To track the clicks on these links, we currently use Google Analytics with custom Events (via JavaScript). But we want to build a custom solution in our backend so that we can easily generate performance reports for our clients.

Ideally, instead of linking to www.ourclient.domain directly, we'd have internal URLs like www.ourwebsite.domain/redirect?target=www.ourclient.domain, i.e. a redirect URL that takes the target as an HTTP GET parameter.
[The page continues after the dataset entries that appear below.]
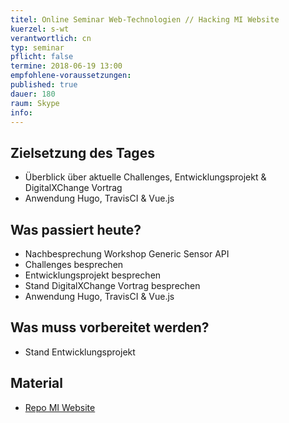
 ```yaml
---
titel: Online Seminar Web-Technologien // Hacking MI Website
kuerzel: s-wt
verantwortlich: cn
typ: seminar
pflicht: false
termine: 2018-06-19 13:00
empfohlene-voraussetzungen: 
published: true
dauer: 180
raum: Skype
info: 
---
```


## Zielsetzung des Tages
- Überblick über aktuelle Challenges, Entwicklungsprojekt & DigitalXChange Vortrag
- Anwendung Hugo, TravisCI & Vue.js

## Was passiert heute?
- Nachbesprechung Workshop Generic Sensor API  
- Challenges besprechen
- Entwicklungsprojekt besprechen
- Stand DigitalXChange Vortrag besprechen
- Anwendung Hugo, TravisCI & Vue.js

## Was muss vorbereitet werden?
- Stand Entwicklungsprojekt

## Material
- [Repo MI Website](https://github.com/th-koeln/mi-website-2018)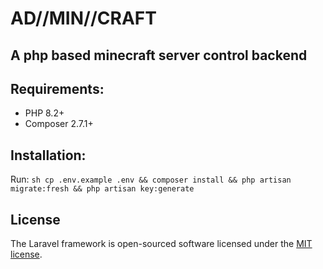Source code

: # AD//MIN//CRAFT
## A php based minecraft server control backend

## Requirements:
 - PHP 8.2+
 - Composer 2.7.1+

## Installation:
Run:
```sh cp .env.example .env && composer install && php artisan migrate:fresh && php artisan key:generate```


## License

The Laravel framework is open-sourced software licensed under the [MIT license](https://opensource.org/licenses/MIT).
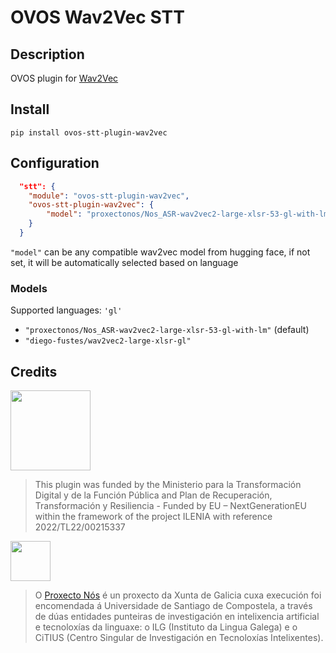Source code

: # OVOS Wav2Vec STT

## Description

OVOS plugin for [Wav2Vec](https://ai.meta.com/blog/wav2vec-20-learning-the-structure-of-speech-from-raw-audio/)

## Install

`pip install ovos-stt-plugin-wav2vec`

## Configuration

```json
  "stt": {
    "module": "ovos-stt-plugin-wav2vec",
    "ovos-stt-plugin-wav2vec": {
        "model": "proxectonos/Nos_ASR-wav2vec2-large-xlsr-53-gl-with-lm"
    }
  }
```

`"model"` can be any compatible wav2vec model from hugging face, if not set, it will be automatically selected based on language

### Models

Supported languages: `'gl'`

- `"proxectonos/Nos_ASR-wav2vec2-large-xlsr-53-gl-with-lm"` (default)
- `"diego-fustes/wav2vec2-large-xlsr-gl"`

## Credits

<img src="img.png" width="128"/>

> This plugin was funded by the Ministerio para la Transformación Digital y de la Función Pública and Plan de Recuperación, Transformación y Resiliencia - Funded by EU – NextGenerationEU within the framework of the project ILENIA with reference 2022/TL22/00215337

<img src="img_1.png" width="64"/>

> O [Proxecto Nós](https://github.com/proxectonos) é un proxecto da Xunta de Galicia cuxa execución foi encomendada á Universidade de Santiago de Compostela, a través de dúas entidades punteiras de investigación en intelixencia artificial e tecnoloxías da linguaxe: o ILG (Instituto da Lingua Galega) e o CiTIUS (Centro Singular de Investigación en Tecnoloxías Intelixentes).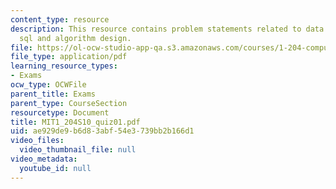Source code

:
 ```yaml
---
content_type: resource
description: This resource contains problem statements related to data model, database
  sql and algorithm design.
file: https://ol-ocw-studio-app-qa.s3.amazonaws.com/courses/1-204-computer-algorithms-in-systems-engineering-spring-2010/ae929de9b6d83abf54e3739bb2b166d1_MIT1_204S10_quiz01.pdf
file_type: application/pdf
learning_resource_types:
- Exams
ocw_type: OCWFile
parent_title: Exams
parent_type: CourseSection
resourcetype: Document
title: MIT1_204S10_quiz01.pdf
uid: ae929de9-b6d8-3abf-54e3-739bb2b166d1
video_files:
  video_thumbnail_file: null
video_metadata:
  youtube_id: null
---
```

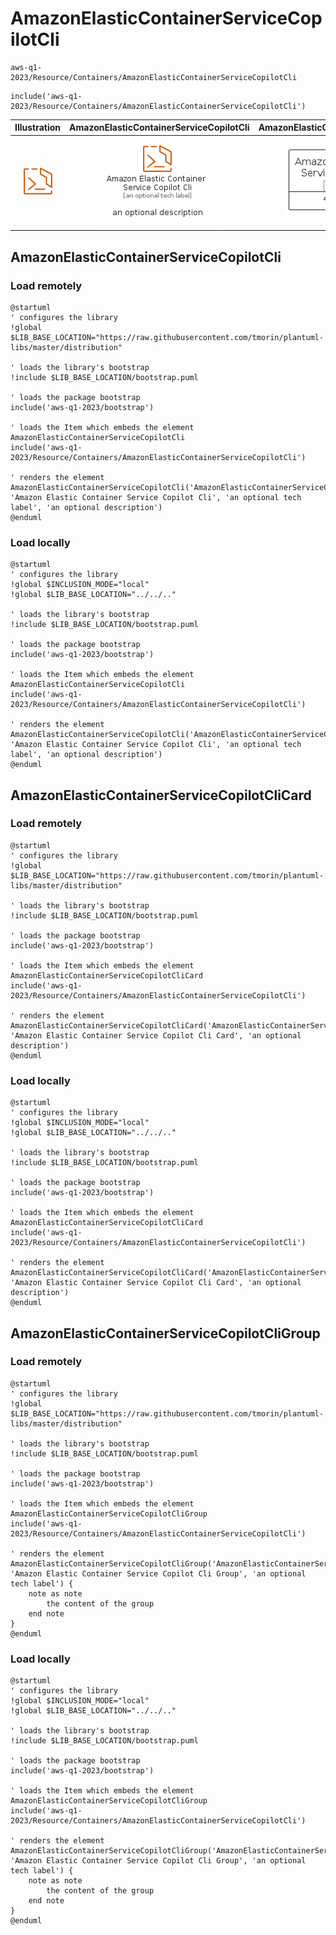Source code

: # AmazonElasticContainerServiceCopilotCli


```text
aws-q1-2023/Resource/Containers/AmazonElasticContainerServiceCopilotCli
```

```text
include('aws-q1-2023/Resource/Containers/AmazonElasticContainerServiceCopilotCli')
```



| Illustration | AmazonElasticContainerServiceCopilotCli | AmazonElasticContainerServiceCopilotCliCard | AmazonElasticContainerServiceCopilotCliGroup |
| :---: | :---: | :---: | :---: |
| ![illustration for Illustration](../../../aws-q1-2023/Resource/Containers/AmazonElasticContainerServiceCopilotCli.png) | ![illustration for AmazonElasticContainerServiceCopilotCli](../../../aws-q1-2023/Resource/Containers/AmazonElasticContainerServiceCopilotCli.Local.png) | ![illustration for AmazonElasticContainerServiceCopilotCliCard](../../../aws-q1-2023/Resource/Containers/AmazonElasticContainerServiceCopilotCliCard.Local.png) | ![illustration for AmazonElasticContainerServiceCopilotCliGroup](../../../aws-q1-2023/Resource/Containers/AmazonElasticContainerServiceCopilotCliGroup.Local.png) |




## AmazonElasticContainerServiceCopilotCli

### Load remotely
```plantuml
@startuml
' configures the library
!global $LIB_BASE_LOCATION="https://raw.githubusercontent.com/tmorin/plantuml-libs/master/distribution"

' loads the library's bootstrap
!include $LIB_BASE_LOCATION/bootstrap.puml

' loads the package bootstrap
include('aws-q1-2023/bootstrap')

' loads the Item which embeds the element AmazonElasticContainerServiceCopilotCli
include('aws-q1-2023/Resource/Containers/AmazonElasticContainerServiceCopilotCli')

' renders the element
AmazonElasticContainerServiceCopilotCli('AmazonElasticContainerServiceCopilotCli', 'Amazon Elastic Container Service Copilot Cli', 'an optional tech label', 'an optional description')
@enduml
```

### Load locally
```plantuml
@startuml
' configures the library
!global $INCLUSION_MODE="local"
!global $LIB_BASE_LOCATION="../../.."

' loads the library's bootstrap
!include $LIB_BASE_LOCATION/bootstrap.puml

' loads the package bootstrap
include('aws-q1-2023/bootstrap')

' loads the Item which embeds the element AmazonElasticContainerServiceCopilotCli
include('aws-q1-2023/Resource/Containers/AmazonElasticContainerServiceCopilotCli')

' renders the element
AmazonElasticContainerServiceCopilotCli('AmazonElasticContainerServiceCopilotCli', 'Amazon Elastic Container Service Copilot Cli', 'an optional tech label', 'an optional description')
@enduml
```

## AmazonElasticContainerServiceCopilotCliCard

### Load remotely
```plantuml
@startuml
' configures the library
!global $LIB_BASE_LOCATION="https://raw.githubusercontent.com/tmorin/plantuml-libs/master/distribution"

' loads the library's bootstrap
!include $LIB_BASE_LOCATION/bootstrap.puml

' loads the package bootstrap
include('aws-q1-2023/bootstrap')

' loads the Item which embeds the element AmazonElasticContainerServiceCopilotCliCard
include('aws-q1-2023/Resource/Containers/AmazonElasticContainerServiceCopilotCli')

' renders the element
AmazonElasticContainerServiceCopilotCliCard('AmazonElasticContainerServiceCopilotCliCard', 'Amazon Elastic Container Service Copilot Cli Card', 'an optional description')
@enduml
```

### Load locally
```plantuml
@startuml
' configures the library
!global $INCLUSION_MODE="local"
!global $LIB_BASE_LOCATION="../../.."

' loads the library's bootstrap
!include $LIB_BASE_LOCATION/bootstrap.puml

' loads the package bootstrap
include('aws-q1-2023/bootstrap')

' loads the Item which embeds the element AmazonElasticContainerServiceCopilotCliCard
include('aws-q1-2023/Resource/Containers/AmazonElasticContainerServiceCopilotCli')

' renders the element
AmazonElasticContainerServiceCopilotCliCard('AmazonElasticContainerServiceCopilotCliCard', 'Amazon Elastic Container Service Copilot Cli Card', 'an optional description')
@enduml
```

## AmazonElasticContainerServiceCopilotCliGroup

### Load remotely
```plantuml
@startuml
' configures the library
!global $LIB_BASE_LOCATION="https://raw.githubusercontent.com/tmorin/plantuml-libs/master/distribution"

' loads the library's bootstrap
!include $LIB_BASE_LOCATION/bootstrap.puml

' loads the package bootstrap
include('aws-q1-2023/bootstrap')

' loads the Item which embeds the element AmazonElasticContainerServiceCopilotCliGroup
include('aws-q1-2023/Resource/Containers/AmazonElasticContainerServiceCopilotCli')

' renders the element
AmazonElasticContainerServiceCopilotCliGroup('AmazonElasticContainerServiceCopilotCliGroup', 'Amazon Elastic Container Service Copilot Cli Group', 'an optional tech label') {
    note as note
        the content of the group
    end note
}
@enduml
```

### Load locally
```plantuml
@startuml
' configures the library
!global $INCLUSION_MODE="local"
!global $LIB_BASE_LOCATION="../../.."

' loads the library's bootstrap
!include $LIB_BASE_LOCATION/bootstrap.puml

' loads the package bootstrap
include('aws-q1-2023/bootstrap')

' loads the Item which embeds the element AmazonElasticContainerServiceCopilotCliGroup
include('aws-q1-2023/Resource/Containers/AmazonElasticContainerServiceCopilotCli')

' renders the element
AmazonElasticContainerServiceCopilotCliGroup('AmazonElasticContainerServiceCopilotCliGroup', 'Amazon Elastic Container Service Copilot Cli Group', 'an optional tech label') {
    note as note
        the content of the group
    end note
}
@enduml
```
The question is: What is best practice for implementing redirects to external sites, specifically from an SEO perspective?

I've seen some sites implement this with a 307 Temporary Redirect, which seems in violation of the standard. Other sites to render a page (with a HTTP 200 status code) that contains a redirect via META tags or JavaScript.

So what is best practice? Has Google perhaps even given guidance on this?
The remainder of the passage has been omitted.